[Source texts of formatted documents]
============================================================

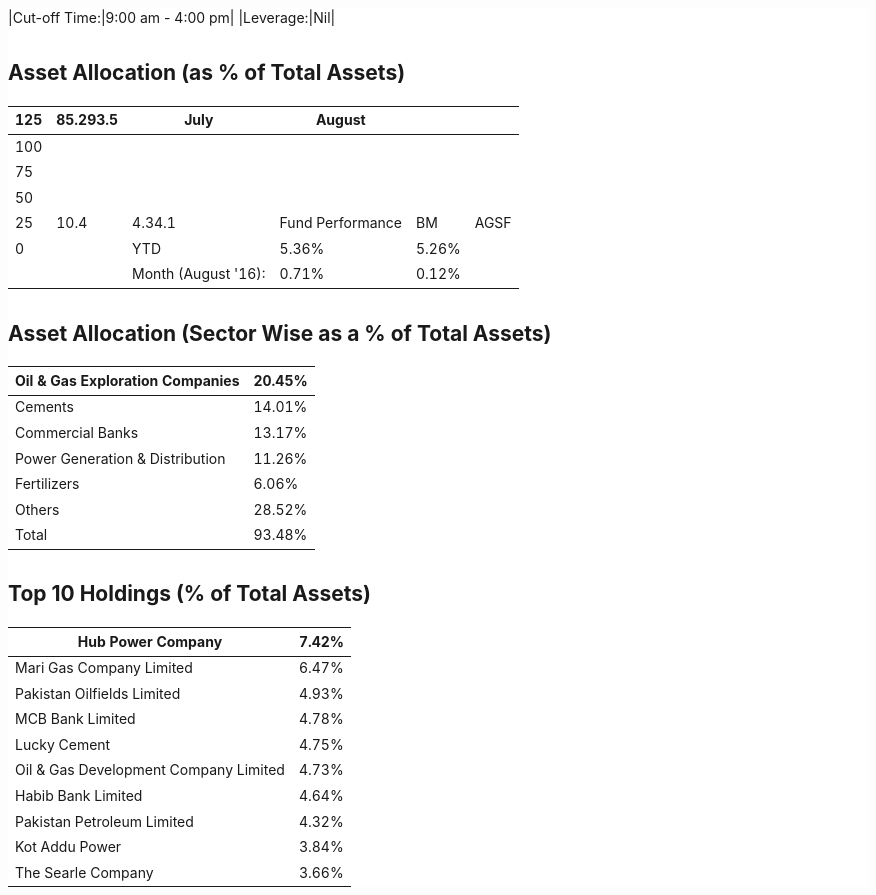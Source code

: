 |Cut-off Time:|9:00 am - 4:00 pm|
|Leverage:|Nil|

## Asset Allocation (as % of Total Assets)

|125|85.293.5|July|August| | |
|---|---|---|---|---|---|
|100| | | | | |
|75| | | | | |
|50| | | | | |
|25|10.4|4.34.1|Fund Performance|BM|AGSF|
|0| |YTD|5.36%|5.26%| |
| | |Month (August '16):|0.71%|0.12%| |

## Asset Allocation (Sector Wise as a % of Total Assets)

|Oil & Gas Exploration Companies|20.45%|
|---|---|
|Cements|14.01%|
|Commercial Banks|13.17%|
|Power Generation & Distribution|11.26%|
|Fertilizers|6.06%|
|Others|28.52%|
|Total|93.48%|

## Top 10 Holdings (% of Total Assets)

|Hub Power Company|7.42%|
|---|---|
|Mari Gas Company Limited|6.47%|
|Pakistan Oilfields Limited|4.93%|
|MCB Bank Limited|4.78%|
|Lucky Cement|4.75%|
|Oil & Gas Development Company Limited|4.73%|
|Habib Bank Limited|4.64%|
|Pakistan Petroleum Limited|4.32%|
|Kot Addu Power|3.84%|
|The Searle Company|3.66%|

============================================================

WHAT TO PRODUCE >> Given the entries above, count how many lines include the word "Pakistan"; respond with the number only.

FINISHED EXERCISE >> 2